NPs and PAs are more than ready to treat patients basic needs. They should be the first line of 'defense' in medical treatment and their use should be greatly expanded. Ironically, you point out the reason why. The science isn't the hard part. MDs and DOs are differentiated by NPs and PAs by their massive scientific training, they most definitely are not superb at 'treating the person, not the machine.' Since this person, not machine stuff is a massive part of a basic doctor visit, well, that's kind of the whole point.
12-30-2011 , 05:53 PM
Quote:
Originally Posted by ikestoys
Dude, try arguing from something other than a false sense of authority.

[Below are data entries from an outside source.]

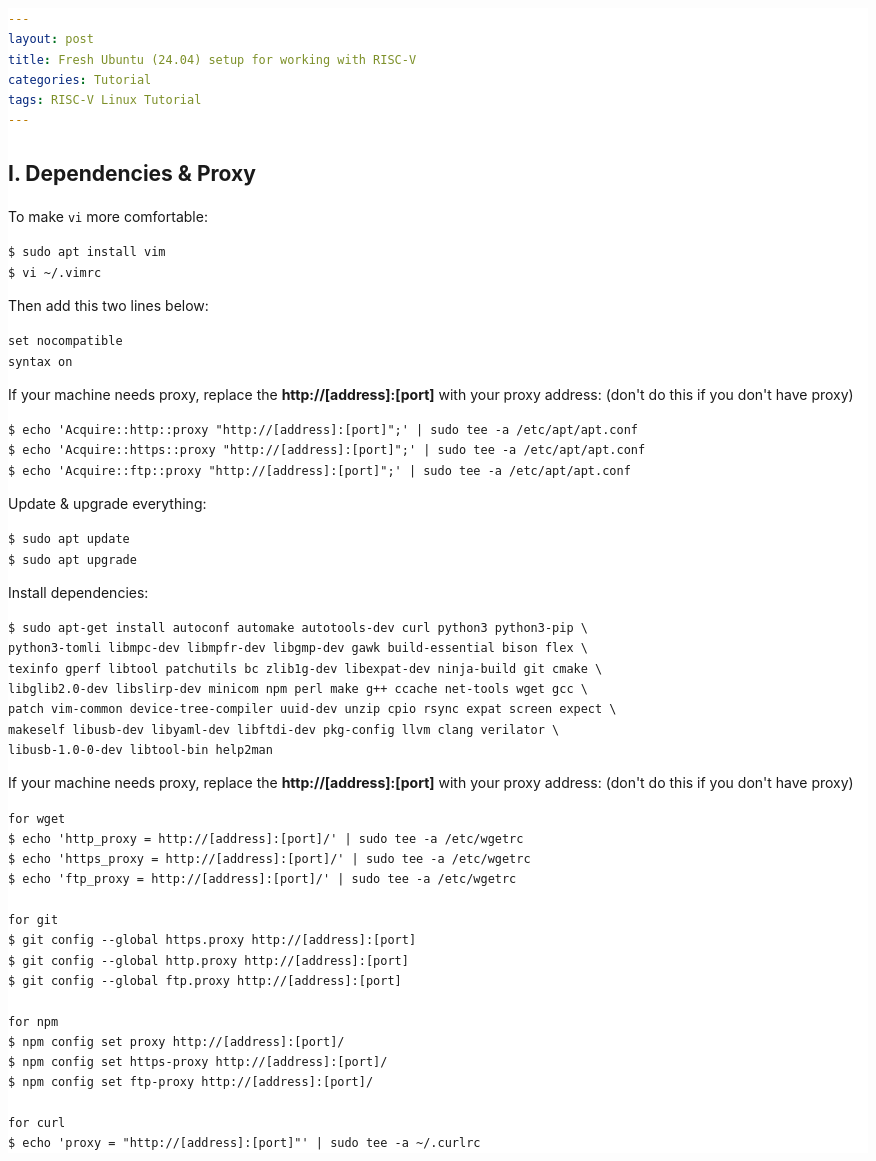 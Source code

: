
 ```yaml
---
layout: post
title: Fresh Ubuntu (24.04) setup for working with RISC-V
categories: Tutorial
tags: RISC-V Linux Tutorial
---
```


## I. Dependencies & Proxy

To make ```vi``` more comfortable:
```shell
$ sudo apt install vim
$ vi ~/.vimrc
```

Then add this two lines below:
```shell
set nocompatible
syntax on
```

If your machine needs proxy, replace the **http://[address]:[port]** with your proxy address: (don't do this if you don't have proxy)
```shell
$ echo 'Acquire::http::proxy "http://[address]:[port]";' | sudo tee -a /etc/apt/apt.conf
$ echo 'Acquire::https::proxy "http://[address]:[port]";' | sudo tee -a /etc/apt/apt.conf
$ echo 'Acquire::ftp::proxy "http://[address]:[port]";' | sudo tee -a /etc/apt/apt.conf
```

Update & upgrade everything:
```shell
$ sudo apt update
$ sudo apt upgrade
```

Install dependencies:
```shell
$ sudo apt-get install autoconf automake autotools-dev curl python3 python3-pip \
python3-tomli libmpc-dev libmpfr-dev libgmp-dev gawk build-essential bison flex \
texinfo gperf libtool patchutils bc zlib1g-dev libexpat-dev ninja-build git cmake \
libglib2.0-dev libslirp-dev minicom npm perl make g++ ccache net-tools wget gcc \
patch vim-common device-tree-compiler uuid-dev unzip cpio rsync expat screen expect \
makeself libusb-dev libyaml-dev libftdi-dev pkg-config llvm clang verilator \
libusb-1.0-0-dev libtool-bin help2man
```

If your machine needs proxy, replace the **http://[address]:[port]** with your proxy address: (don't do this if you don't have proxy)
```shell
for wget
$ echo 'http_proxy = http://[address]:[port]/' | sudo tee -a /etc/wgetrc
$ echo 'https_proxy = http://[address]:[port]/' | sudo tee -a /etc/wgetrc
$ echo 'ftp_proxy = http://[address]:[port]/' | sudo tee -a /etc/wgetrc

for git
$ git config --global https.proxy http://[address]:[port]
$ git config --global http.proxy http://[address]:[port]
$ git config --global ftp.proxy http://[address]:[port]

for npm
$ npm config set proxy http://[address]:[port]/
$ npm config set https-proxy http://[address]:[port]/
$ npm config set ftp-proxy http://[address]:[port]/

for curl
$ echo 'proxy = "http://[address]:[port]"' | sudo tee -a ~/.curlrc
```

NPs and PAs are more than ready to treat patients basic needs. They should be the first line of 'defense' in medical treatment and their use should be greatly expanded. Ironically, you point out the reason why. The science isn't the hard part. MDs and DOs are differentiated by NPs and PAs by their massive scientific training, they most definitely are not superb at 'treating the person, not the machine.' Since this person, not machine stuff is a massive part of a basic doctor visit, well, that's kind of the whole point.
Im not arguing anything lol, my last post was saying some people disagree with you while others agree with you! (Even from my first post on this subject I mentioned that NP/PA should be handling simple things)

The second half of my post was just encouraging you in your medschool endeavors and pointing out that the science isn't the only thing we are here to learn.

How are your interviews going? For me it was such a drag having to fly out to interviews every week while still keeping up with engineering projects, bleh.
12-30-2011 , 06:48 PM
Well, considering I haven't gotten an interview yet they haven't gone well. I got an uphill climb with 'pro poker player' on my resume, but I'll make it this year or next.